又、心境ともに静中(ジョウチュウ)の証入、悟出あれども、自受用(ジジュユウ)の境界なるをもて、一塵(イチジン)をうごかさず、一相をやぶらず、広大の仏事、甚深微妙(ジンジン ミミョウ)の仏化(ブッケ)をなす。

また坐禅の時、心と環境は、共に寂静の中で悟りに入り、悟りを出る(悟りを忘れる)ということがありますが、自らが受用する世界なので、塵一つ動かさず、かたち一つ壊さずに、広大な仏の行事が、甚深微妙の仏の教化が行われるのです。

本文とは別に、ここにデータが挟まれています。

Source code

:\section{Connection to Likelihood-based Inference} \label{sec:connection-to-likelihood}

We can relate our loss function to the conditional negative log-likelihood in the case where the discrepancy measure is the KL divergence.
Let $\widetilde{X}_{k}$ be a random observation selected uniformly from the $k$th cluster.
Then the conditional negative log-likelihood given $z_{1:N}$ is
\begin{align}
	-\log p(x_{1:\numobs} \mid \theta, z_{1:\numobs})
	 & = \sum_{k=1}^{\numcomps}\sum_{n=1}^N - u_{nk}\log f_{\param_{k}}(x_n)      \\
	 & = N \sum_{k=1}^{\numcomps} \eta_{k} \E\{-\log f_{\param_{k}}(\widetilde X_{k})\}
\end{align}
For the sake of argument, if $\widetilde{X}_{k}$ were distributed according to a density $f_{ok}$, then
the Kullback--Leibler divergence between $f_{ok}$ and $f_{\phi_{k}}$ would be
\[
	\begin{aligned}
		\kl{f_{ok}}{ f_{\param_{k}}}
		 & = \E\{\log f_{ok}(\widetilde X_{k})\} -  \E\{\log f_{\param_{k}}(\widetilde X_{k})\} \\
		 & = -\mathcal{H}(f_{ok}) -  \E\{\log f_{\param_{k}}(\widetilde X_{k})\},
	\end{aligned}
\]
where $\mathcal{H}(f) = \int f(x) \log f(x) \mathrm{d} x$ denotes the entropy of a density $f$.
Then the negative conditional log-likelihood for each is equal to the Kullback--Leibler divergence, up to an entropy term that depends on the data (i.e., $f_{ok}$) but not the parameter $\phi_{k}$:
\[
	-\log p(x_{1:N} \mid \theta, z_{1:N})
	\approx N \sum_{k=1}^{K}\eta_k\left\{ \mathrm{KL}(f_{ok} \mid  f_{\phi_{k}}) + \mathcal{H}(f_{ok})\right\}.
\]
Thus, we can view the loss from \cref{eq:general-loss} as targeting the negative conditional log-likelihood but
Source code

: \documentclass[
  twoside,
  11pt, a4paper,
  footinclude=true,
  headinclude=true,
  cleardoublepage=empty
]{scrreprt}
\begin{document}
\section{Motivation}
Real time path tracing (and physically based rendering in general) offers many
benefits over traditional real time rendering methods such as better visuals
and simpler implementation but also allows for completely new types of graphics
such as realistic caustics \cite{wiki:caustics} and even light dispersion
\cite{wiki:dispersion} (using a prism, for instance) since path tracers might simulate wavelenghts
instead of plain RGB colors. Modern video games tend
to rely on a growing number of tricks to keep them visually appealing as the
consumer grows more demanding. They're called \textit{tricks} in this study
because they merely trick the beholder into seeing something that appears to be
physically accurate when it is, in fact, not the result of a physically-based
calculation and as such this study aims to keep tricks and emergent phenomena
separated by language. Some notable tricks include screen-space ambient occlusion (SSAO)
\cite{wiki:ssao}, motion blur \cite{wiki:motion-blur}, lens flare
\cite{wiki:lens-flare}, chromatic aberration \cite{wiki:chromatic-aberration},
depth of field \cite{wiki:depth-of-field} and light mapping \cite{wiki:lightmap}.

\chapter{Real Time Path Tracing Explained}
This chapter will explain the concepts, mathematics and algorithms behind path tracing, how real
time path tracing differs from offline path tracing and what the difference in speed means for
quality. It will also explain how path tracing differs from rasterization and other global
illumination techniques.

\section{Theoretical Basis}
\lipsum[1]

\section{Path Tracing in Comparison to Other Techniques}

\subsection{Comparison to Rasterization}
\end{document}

この化道(ケドウ)のおよぶところの草木、土地ともに大光明(ダイコウミョウ)をはなち、深妙法をとくこと、きはまるときなし。

この教化の及ぶ草木 土地は共に大光明を放ち、深妙の法を説いて尽きることがないのです。

草木牆壁(ソウモク ショウヘキ)はよく凡聖含霊(ボンショウ ガンレイ)のために宣揚(センヨウ)し、凡聖含霊はかへって草木牆壁のために演暢(エンチョウ)す。

草木 土塀は、凡夫や聖人、衆生のために広く法を説き、また凡夫、聖人、衆生は、かえって草木 土塀のために法を説くのです。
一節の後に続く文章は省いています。